What to do:
Only lines holding the word "构建工具" are needed; copy each of them from the material.

Material shown:
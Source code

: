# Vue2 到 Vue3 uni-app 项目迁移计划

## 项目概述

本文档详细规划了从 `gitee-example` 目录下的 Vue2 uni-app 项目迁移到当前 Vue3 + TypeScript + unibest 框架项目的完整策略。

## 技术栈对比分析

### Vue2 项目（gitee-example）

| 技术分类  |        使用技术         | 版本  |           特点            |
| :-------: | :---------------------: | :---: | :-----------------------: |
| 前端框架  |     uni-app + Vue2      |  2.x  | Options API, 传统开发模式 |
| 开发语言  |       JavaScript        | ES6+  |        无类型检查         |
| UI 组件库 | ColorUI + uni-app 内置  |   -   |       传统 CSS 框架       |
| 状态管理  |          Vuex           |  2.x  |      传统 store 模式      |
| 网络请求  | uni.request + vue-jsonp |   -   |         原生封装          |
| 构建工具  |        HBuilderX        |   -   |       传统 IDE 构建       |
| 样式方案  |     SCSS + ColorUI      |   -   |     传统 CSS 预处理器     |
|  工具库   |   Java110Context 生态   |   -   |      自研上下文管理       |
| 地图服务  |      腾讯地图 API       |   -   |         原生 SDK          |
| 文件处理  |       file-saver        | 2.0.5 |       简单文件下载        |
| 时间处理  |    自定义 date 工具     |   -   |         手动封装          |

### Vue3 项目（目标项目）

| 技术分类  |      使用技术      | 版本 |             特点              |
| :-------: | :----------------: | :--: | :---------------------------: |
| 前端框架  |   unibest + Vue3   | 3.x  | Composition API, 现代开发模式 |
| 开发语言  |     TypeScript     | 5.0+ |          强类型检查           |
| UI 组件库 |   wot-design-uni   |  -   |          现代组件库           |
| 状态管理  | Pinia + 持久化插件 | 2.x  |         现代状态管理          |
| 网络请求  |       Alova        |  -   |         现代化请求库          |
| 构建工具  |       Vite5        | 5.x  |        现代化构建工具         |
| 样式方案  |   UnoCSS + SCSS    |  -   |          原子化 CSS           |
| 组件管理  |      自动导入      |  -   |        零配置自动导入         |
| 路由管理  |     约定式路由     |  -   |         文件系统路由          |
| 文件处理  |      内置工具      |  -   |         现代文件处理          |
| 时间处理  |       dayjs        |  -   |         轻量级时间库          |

Your response:
| 构建工具  |        HBuilderX        |   -   |       传统 IDE 构建       |
| 构建工具  |       Vite5        | 5.x  |        现代化构建工具         |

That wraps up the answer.